Knockdown of Smox protects the integrity of the blood-brain barrier through antioxidant effect and Nrf2 pathway activation in stroke

Once an ischemic stroke occurs, reactive oxygen species (ROS) and oxidative stress degrade the tight connections between cerebral endothelial cells resulting in their damage. The expression of antioxidant genes may be enhanced, and ROS formation may be reduced following Nrf2 activation, which is associated with protection against ischemic stroke. Overexpression of spermine oxidase (Smox) in the neocortex led to increased H2O2 production. However, how Smox impacts the regulation of the blood-brain barrier (BBB) through antioxidants has not been examined yet. We conducted experiments both in the cell level and in the transient middle cerebral artery occlusion (tMCAO) model to evaluate the effect of Smox siRNA lentivirus (si-Smox) knockdown on BBB protection against ischemic stroke. Mice treated with si-Smox showed remarkably decreased BBB breakdown and reduced endothelial inflammation following stroke. The treatment with si-Smox significantly elevated the Bcl-2 to Bax ratio and decreased the production of cleaved caspase-3 in the tMCAO model.
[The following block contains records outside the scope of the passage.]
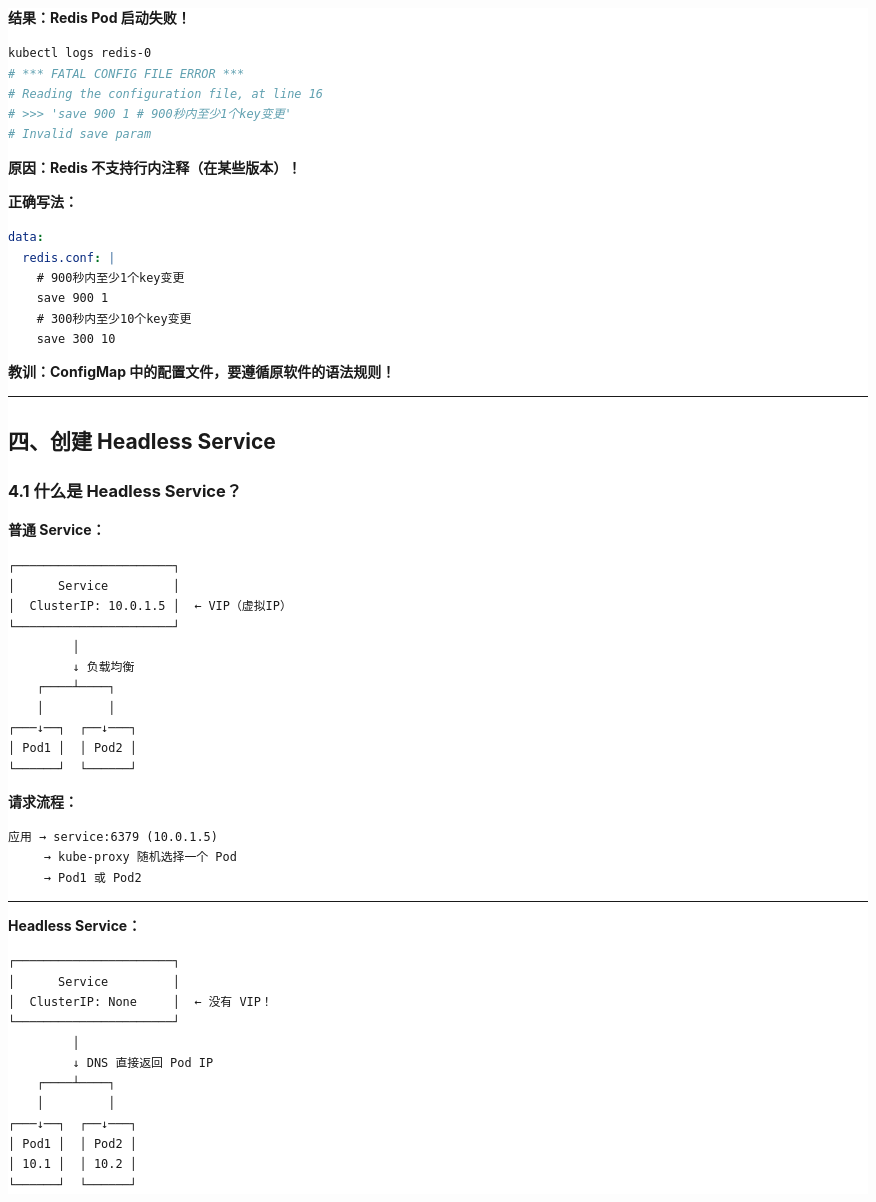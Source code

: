 **结果：Redis Pod 启动失败！**

```bash
kubectl logs redis-0
# *** FATAL CONFIG FILE ERROR ***
# Reading the configuration file, at line 16
# >>> 'save 900 1 # 900秒内至少1个key变更'
# Invalid save param
```

**原因：Redis 不支持行内注释（在某些版本）！**

**正确写法：**

```yaml
data:
  redis.conf: |
    # 900秒内至少1个key变更
    save 900 1
    # 300秒内至少10个key变更
    save 300 10
```

**教训：ConfigMap 中的配置文件，要遵循原软件的语法规则！**

---

## 四、创建 Headless Service

### 4.1 什么是 Headless Service？

**普通 Service：**
```
┌──────────────────────┐
│      Service         │
│  ClusterIP: 10.0.1.5 │  ← VIP（虚拟IP）
└──────────────────────┘
         │
         ↓ 负载均衡
    ┌────┴────┐
    │         │
┌───↓──┐  ┌──↓───┐
│ Pod1 │  │ Pod2 │
└──────┘  └──────┘
```

**请求流程：**
```
应用 → service:6379 (10.0.1.5)
     → kube-proxy 随机选择一个 Pod
     → Pod1 或 Pod2
```

---

**Headless Service：**
```
┌──────────────────────┐
│      Service         │
│  ClusterIP: None     │  ← 没有 VIP！
└──────────────────────┘
         │
         ↓ DNS 直接返回 Pod IP
    ┌────┴────┐
    │         │
┌───↓──┐  ┌──↓───┐
│ Pod1 │  │ Pod2 │
│ 10.1 │  │ 10.2 │
└──────┘  └──────┘
```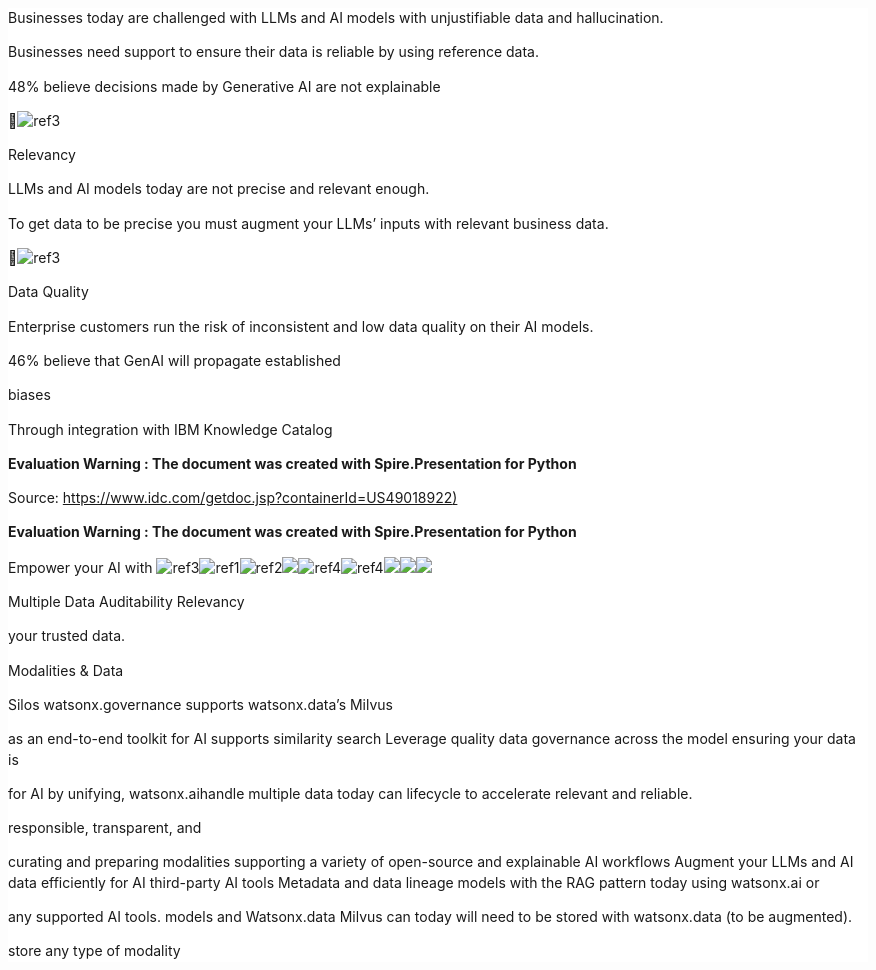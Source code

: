 Businesses today are challenged with LLMs and AI models with unjustifiable data and hallucination. 

Businesses need support to ensure their data is reliable by using reference data.

48% believe decisions made by Generative AI are not explainable

![ref3]

Relevancy

LLMs and AI models today are not precise and relevant enough.

To get data to be precise you must augment your LLMs’ inputs with relevant business data.

![ref3]

Data Quality

Enterprise customers run the risk of inconsistent and low data quality on their AI models.

46% believe that GenAI will propagate established 

biases

Through integration with IBM Knowledge Catalog

**Evaluation Warning : The document was created with Spire.Presentation for Python**

Source: [https://www.idc.com/getdoc.jsp?containerId=US49018922)](https://www.idc.com/getdoc.jsp?containerId=US49018922)

**Evaluation Warning : The document was created with Spire.Presentation for Python** 

Empower your AI with  ![ref3]![ref1]![ref2]![](Aspose.Words.1b8ce051-49d6-452b-b44e-d135ad94ab7b.009.png)![ref4]![ref4]![](Aspose.Words.1b8ce051-49d6-452b-b44e-d135ad94ab7b.011.png)![](Aspose.Words.1b8ce051-49d6-452b-b44e-d135ad94ab7b.012.png)![](Aspose.Words.1b8ce051-49d6-452b-b44e-d135ad94ab7b.013.png)

Multiple Data  Auditability Relevancy

your trusted data.

Modalities & Data 

Silos watsonx.governance supports  watsonx.data’s Milvus 

as an end-to-end toolkit for AI  supports similarity search Leverage quality data  governance across the model  ensuring your data is 

for AI by unifying,  watsonx.aihandle multiple data  today can  lifecycle to accelerate  relevant and reliable.

responsible, transparent, and 

curating and preparing  modalities supporting a variety of open-source and  explainable AI workflows Augment your LLMs and AI data efficiently for AI  third-party AI tools Metadata and data lineage  models with the RAG pattern today using watsonx.ai or 

any supported AI tools. models and  Watsonx.data Milvus can  today will need to be stored with watsonx.data (to be augmented).

store any type of modality 


[ref1]: Aspose.Words.1b8ce051-49d6-452b-b44e-d135ad94ab7b.006.png
[ref2]: Aspose.Words.1b8ce051-49d6-452b-b44e-d135ad94ab7b.007.png
[ref3]: Aspose.Words.1b8ce051-49d6-452b-b44e-d135ad94ab7b.008.png
[ref4]: Aspose.Words.1b8ce051-49d6-452b-b44e-d135ad94ab7b.010.png
[ref5]: Aspose.Words.1b8ce051-49d6-452b-b44e-d135ad94ab7b.014.png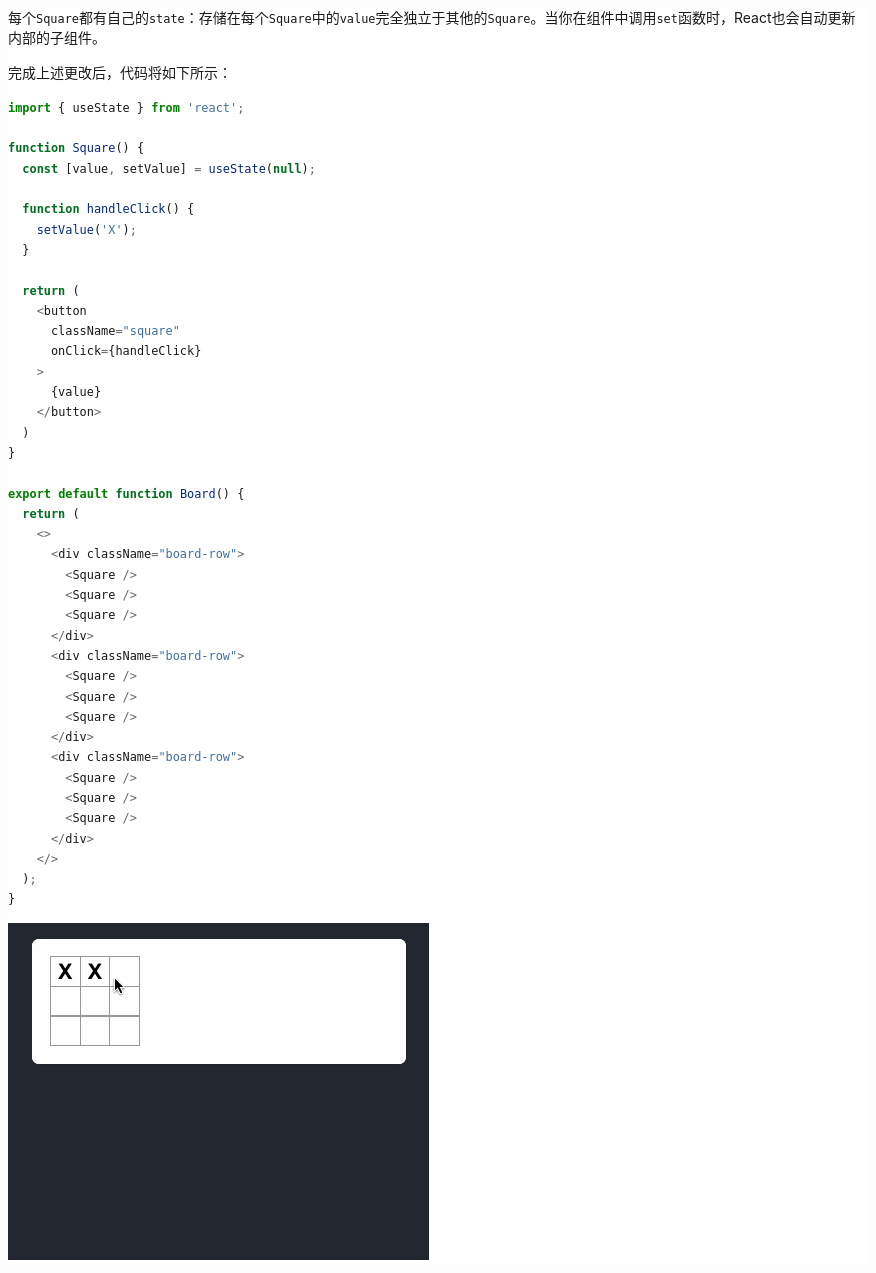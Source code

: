 每个`Square`都有自己的`state`：存储在每个`Square`中的`value`完全独立于其他的`Square`。当你在组件中调用`set`函数时，React也会自动更新内部的子组件。

完成上述更改后，代码将如下所示：
```js
import { useState } from 'react';

function Square() {
  const [value, setValue] = useState(null);

  function handleClick() {
    setValue('X');
  }

  return (
    <button
      className="square"
      onClick={handleClick}
    >
      {value}
    </button>
  )
}

export default function Board() {
  return (
    <>
      <div className="board-row">
        <Square />
        <Square />
        <Square />
      </div>
      <div className="board-row">
        <Square />
        <Square />
        <Square />
      </div>
      <div className="board-row">
        <Square />
        <Square />
        <Square />
      </div>
    </>
  );
}
```
![一个块一个块通过点击，把value的初始值null变成设定的值X](./images/3-教程：井字棋游戏/2.gif)
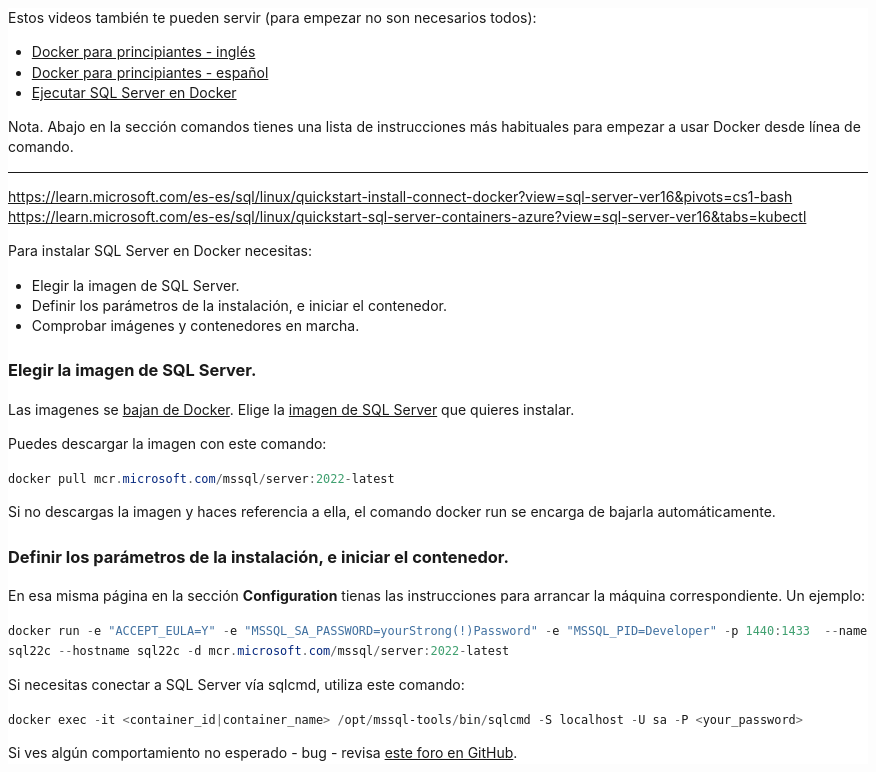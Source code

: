 
Estos videos también te pueden servir (para empezar no son necesarios todos):

- [Docker para principiantes - inglés](https://www.youtube.com/watch?v=pg19Z8LL06w)
- [Docker para principiantes - español](https://www.youtube.com/watch?v=SMqdC6g6Y2o&t=5159s)
- [Ejecutar SQL Server en Docker](https://www.youtube.com/watch?v=mgS_AdpBWz4)

Nota. Abajo en la sección comandos tienes una lista de instrucciones más habituales para empezar a usar Docker desde línea de comando.

---


https://learn.microsoft.com/es-es/sql/linux/quickstart-install-connect-docker?view=sql-server-ver16&pivots=cs1-bash
https://learn.microsoft.com/es-es/sql/linux/quickstart-sql-server-containers-azure?view=sql-server-ver16&tabs=kubectl




Para instalar SQL Server en Docker necesitas:

- Elegir la imagen de SQL Server.
- Definir los parámetros de la instalación, e iniciar el contenedor.
- Comprobar imágenes y contenedores en marcha.

### Elegir la imagen de SQL Server.

Las imagenes se [bajan de Docker](https://hub.docker.com/).
Elige la [imagen de SQL Server](https://hub.docker.com/_/microsoft-mssql-server) que quieres instalar.

Puedes descargar la imagen con este comando:

```powershell
docker pull mcr.microsoft.com/mssql/server:2022-latest
```

Si no descargas la imagen y haces referencia a ella, el comando docker run se encarga de bajarla automáticamente.

### Definir los parámetros de la instalación, e iniciar el contenedor.

En esa misma página en la sección **Configuration** tienas las instrucciones para arrancar la máquina correspondiente. Un ejemplo:

```powershell
docker run -e "ACCEPT_EULA=Y" -e "MSSQL_SA_PASSWORD=yourStrong(!)Password" -e "MSSQL_PID=Developer" -p 1440:1433  --name sql22c --hostname sql22c -d mcr.microsoft.com/mssql/server:2022-latest
```

Si necesitas conectar a SQL Server vía sqlcmd, utiliza este comando:

```powershell
docker exec -it <container_id|container_name> /opt/mssql-tools/bin/sqlcmd -S localhost -U sa -P <your_password>
```

Si ves algún comportamiento no esperado - bug - revisa [este foro en GitHub](https://github.com/Microsoft/mssql-docker).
Further investigation revealed that the neuroprotective effect was the result of the antioxidant properties of si-Smox, which reduced oxidative stress and enhanced CD31+ cells in the peri-infarct cortical areas. Of significance, si-Smox activated Nrf2 in both bEnd.3 cells and tMCAO animals, and blocking Nrf2 with brusatol diminished the protective effects of si-Smox. The study findings suggest that si-Smox exerts neuroprotective effects and promotes angiogenesis by activating the Nrf2 pathway, thus decreasing oxidative stress and apoptosis caused by tMCAO. As a result, siSmox may hold potential as a therapeutic candidate for preserving BBB integrity while treating ischemic stroke.

Automated summary

This study demonstrates the neuroprotective effects of si-Smox and its antioxidant properties in preserving BBB integrity and promoting angiogenesis in ischemic stroke. Activation of the Nrf2 pathway plays a key role in these effects.